昔から俺は日和見な奴だった。
幼馴染の美久乃はいつでも自分を心配してくれたけど、それと同時に、彼女がかわいそうだと思ってしまった。
『おいおいそんくらいかよ。そんなじゃ永瀬にも嫌われるぞ?』
『……』
言い返せなかった。
俺をいじめてきた申巻の言っていることが、どうしても正論に聞こえたからだ。
感情的にはなりたくなかった。
だから、自分が正しいと思った方に従うしかできなかった。
永瀬……美久乃に嫌われるかどうかなんて俺にはわからない。
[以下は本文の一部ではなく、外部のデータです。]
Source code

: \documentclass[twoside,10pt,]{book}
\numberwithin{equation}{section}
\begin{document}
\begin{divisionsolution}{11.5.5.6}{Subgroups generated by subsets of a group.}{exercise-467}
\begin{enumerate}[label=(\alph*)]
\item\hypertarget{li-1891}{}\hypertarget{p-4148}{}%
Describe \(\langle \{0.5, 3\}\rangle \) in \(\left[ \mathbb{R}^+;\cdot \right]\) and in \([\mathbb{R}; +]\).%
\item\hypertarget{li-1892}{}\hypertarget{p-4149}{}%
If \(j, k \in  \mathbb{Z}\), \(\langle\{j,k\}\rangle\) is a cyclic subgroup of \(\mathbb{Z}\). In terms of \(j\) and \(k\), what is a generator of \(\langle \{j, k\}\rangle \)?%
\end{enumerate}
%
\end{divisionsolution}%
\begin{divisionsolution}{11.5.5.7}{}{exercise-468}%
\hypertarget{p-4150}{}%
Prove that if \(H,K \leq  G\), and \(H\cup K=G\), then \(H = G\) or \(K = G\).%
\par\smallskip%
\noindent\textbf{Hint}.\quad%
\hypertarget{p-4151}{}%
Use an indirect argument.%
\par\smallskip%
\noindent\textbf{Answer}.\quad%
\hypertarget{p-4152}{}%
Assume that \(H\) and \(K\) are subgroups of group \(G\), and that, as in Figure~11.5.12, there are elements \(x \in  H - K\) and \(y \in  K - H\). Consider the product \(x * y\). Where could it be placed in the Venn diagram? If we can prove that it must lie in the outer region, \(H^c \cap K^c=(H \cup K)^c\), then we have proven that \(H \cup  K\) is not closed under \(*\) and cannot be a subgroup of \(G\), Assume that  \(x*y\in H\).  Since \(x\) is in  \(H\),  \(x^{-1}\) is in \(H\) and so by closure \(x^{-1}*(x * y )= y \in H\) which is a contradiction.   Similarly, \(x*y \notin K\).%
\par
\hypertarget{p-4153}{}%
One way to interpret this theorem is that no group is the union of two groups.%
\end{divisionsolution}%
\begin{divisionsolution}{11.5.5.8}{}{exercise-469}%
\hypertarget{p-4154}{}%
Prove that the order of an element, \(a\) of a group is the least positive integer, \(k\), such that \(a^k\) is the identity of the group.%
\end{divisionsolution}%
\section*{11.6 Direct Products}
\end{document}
でも、薄々感じていた。
こんなに弱い俺のことを、美久乃が好きになるはずないと。
夜、寝るときに美久乃のことを考えるたび、胸が傷んだ。
『やっぱ俺、美久乃に理解されないのかな』
ずっと孤独だった。
どうにか明るくなろうとしたけれど、明るくなりきれないし、周りの人からは「いじめられっ子」として避けられていたし、教師からも疎まれていた。
強くなりたかった。
VTuber初めて、キャラを作り上げて、一時は配信スランプになったりして。
それでも、美久乃の笑顔を思い出すたび、頑張ろうって思えた。
美久乃には感謝しかないのに、
それをどうして伝えられないのだろう。
これは恋じゃない。
ほんのマイノリティな感謝なんだ。
あー、もう本当になんでだろう。
なんで伝えられないんだ。
恥ずかしがるなって。
『弱いよな〜お前って』
負けっぱなしで終われっかよ。
申巻はどうなったんだろう。謹慎って聞いたけど、元気にしてるかな。
なんでだろう。
嫌いな相手ですら心配しちゃうくらい、俺って弱いんだな。